• [Exercise brief]: Output every entry exactly as written, skipping any pictures.

• [Supplied material]:
"""

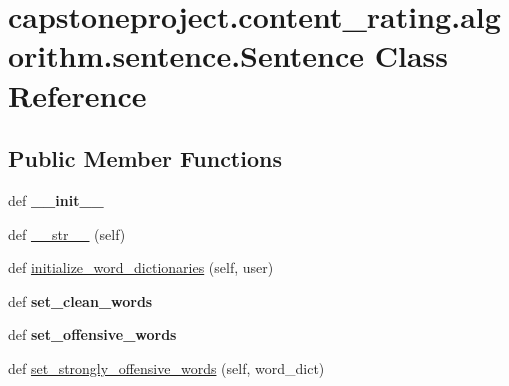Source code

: \hypertarget{classcapstoneproject_1_1content__rating_1_1algorithm_1_1sentence_1_1_sentence}{}\section{capstoneproject.\+content\+\_\+rating.\+algorithm.\+sentence.\+Sentence Class Reference}
\label{classcapstoneproject_1_1content__rating_1_1algorithm_1_1sentence_1_1_sentence}
\subsection*{Public Member Functions}
\begin{DoxyCompactItemize}
\item 
\mbox{\label{classcapstoneproject_1_1content__rating_1_1algorithm_1_1sentence_1_1_sentence_ad879f2b6e67712859a03090e2d1119e5}} 
def {\bfseries \+\_\+\+\_\+init\+\_\+\+\_\+}
\item 
def \mbox{\hyperlink{classcapstoneproject_1_1content__rating_1_1algorithm_1_1sentence_1_1_sentence_aa9e766f5bd2010875c1bf52ad23586ad}{\+\_\+\+\_\+str\+\_\+\+\_\+}} (self)
\item 
def \mbox{\hyperlink{classcapstoneproject_1_1content__rating_1_1algorithm_1_1sentence_1_1_sentence_a555042b237e1e07d7fc20adfbccffa9e}{initialize\+\_\+word\+\_\+dictionaries}} (self, user)
\item 
\mbox{\label{classcapstoneproject_1_1content__rating_1_1algorithm_1_1sentence_1_1_sentence_a64e2a995f6d4508ca73b414398545c22}} 
def {\bfseries set\+\_\+clean\+\_\+words}
\item 
\mbox{\label{classcapstoneproject_1_1content__rating_1_1algorithm_1_1sentence_1_1_sentence_a74d6dfad055699542ce33c5fdd5b40d9}} 
def {\bfseries set\+\_\+offensive\+\_\+words}
\item 
def \mbox{\hyperlink{classcapstoneproject_1_1content__rating_1_1algorithm_1_1sentence_1_1_sentence_ad3a2d4dd90adf7df23aadb2bbc020862}{set\+\_\+strongly\+\_\+offensive\+\_\+words}} (self, word\+\_\+dict)
\item 

\end{DoxyCompactItemize}
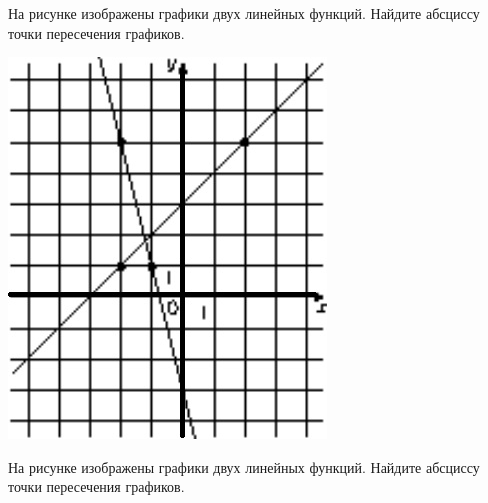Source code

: \begin{homework}[number=2]
	\begin{listofex}
		\item 
		\begin{minipage}[t]{0.43\textwidth}
			На рисунке изображены графики двух линейных функций. Найдите абсциссу точки пересечения графиков.
		\end{minipage}
		\begin{minipage}[c]{0.1\textwidth}
			\includegraphics[align=t, width=\textwidth]{pics/G102M4H2-1.jpg}
		\end{minipage}
		\item 
		\begin{minipage}[t]{0.43\textwidth}
			На рисунке изображены графики двух линейных функций. Найдите абсциссу точки пересечения графиков.
		\end{minipage}
		\begin{minipage}[c]{0.1\textwidth}

\end{minipage}
\end{listofex}
\end{homework}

"""

• [Output of the exercise]:
Source code

: \hypertarget{classcapstoneproject_1_1content__rating_1_1algorithm_1_1sentence_1_1_sentence}{}\section{capstoneproject.\+content\+\_\+rating.\+algorithm.\+sentence.\+Sentence Class Reference}
\label{classcapstoneproject_1_1content__rating_1_1algorithm_1_1sentence_1_1_sentence}
\subsection*{Public Member Functions}
\begin{DoxyCompactItemize}
\item 
\mbox{\label{classcapstoneproject_1_1content__rating_1_1algorithm_1_1sentence_1_1_sentence_ad879f2b6e67712859a03090e2d1119e5}} 
def {\bfseries \+\_\+\+\_\+init\+\_\+\+\_\+}
\item 
def \mbox{\hyperlink{classcapstoneproject_1_1content__rating_1_1algorithm_1_1sentence_1_1_sentence_aa9e766f5bd2010875c1bf52ad23586ad}{\+\_\+\+\_\+str\+\_\+\+\_\+}} (self)
\item 
def \mbox{\hyperlink{classcapstoneproject_1_1content__rating_1_1algorithm_1_1sentence_1_1_sentence_a555042b237e1e07d7fc20adfbccffa9e}{initialize\+\_\+word\+\_\+dictionaries}} (self, user)
\item 
\mbox{\label{classcapstoneproject_1_1content__rating_1_1algorithm_1_1sentence_1_1_sentence_a64e2a995f6d4508ca73b414398545c22}} 
def {\bfseries set\+\_\+clean\+\_\+words}
\item 
\mbox{\label{classcapstoneproject_1_1content__rating_1_1algorithm_1_1sentence_1_1_sentence_a74d6dfad055699542ce33c5fdd5b40d9}} 
def {\bfseries set\+\_\+offensive\+\_\+words}
\item 
def \mbox{\hyperlink{classcapstoneproject_1_1content__rating_1_1algorithm_1_1sentence_1_1_sentence_ad3a2d4dd90adf7df23aadb2bbc020862}{set\+\_\+strongly\+\_\+offensive\+\_\+words}} (self, word\+\_\+dict)
\item 

\end{DoxyCompactItemize}
Source code

: \begin{homework}[number=2]
	\begin{listofex}
		\item 
		\begin{minipage}[t]{0.43\textwidth}
			На рисунке изображены графики двух линейных функций. Найдите абсциссу точки пересечения графиков.
		\end{minipage}
		\begin{minipage}[c]{0.1\textwidth}
			\includegraphics[align=t, width=\textwidth]{pics/G102M4H2-1.jpg}
		\end{minipage}
		\item 
		\begin{minipage}[t]{0.43\textwidth}
			На рисунке изображены графики двух линейных функций. Найдите абсциссу точки пересечения графиков.
		\end{minipage}
		\begin{minipage}[c]{0.1\textwidth}

\end{minipage}
\end{listofex}
\end{homework}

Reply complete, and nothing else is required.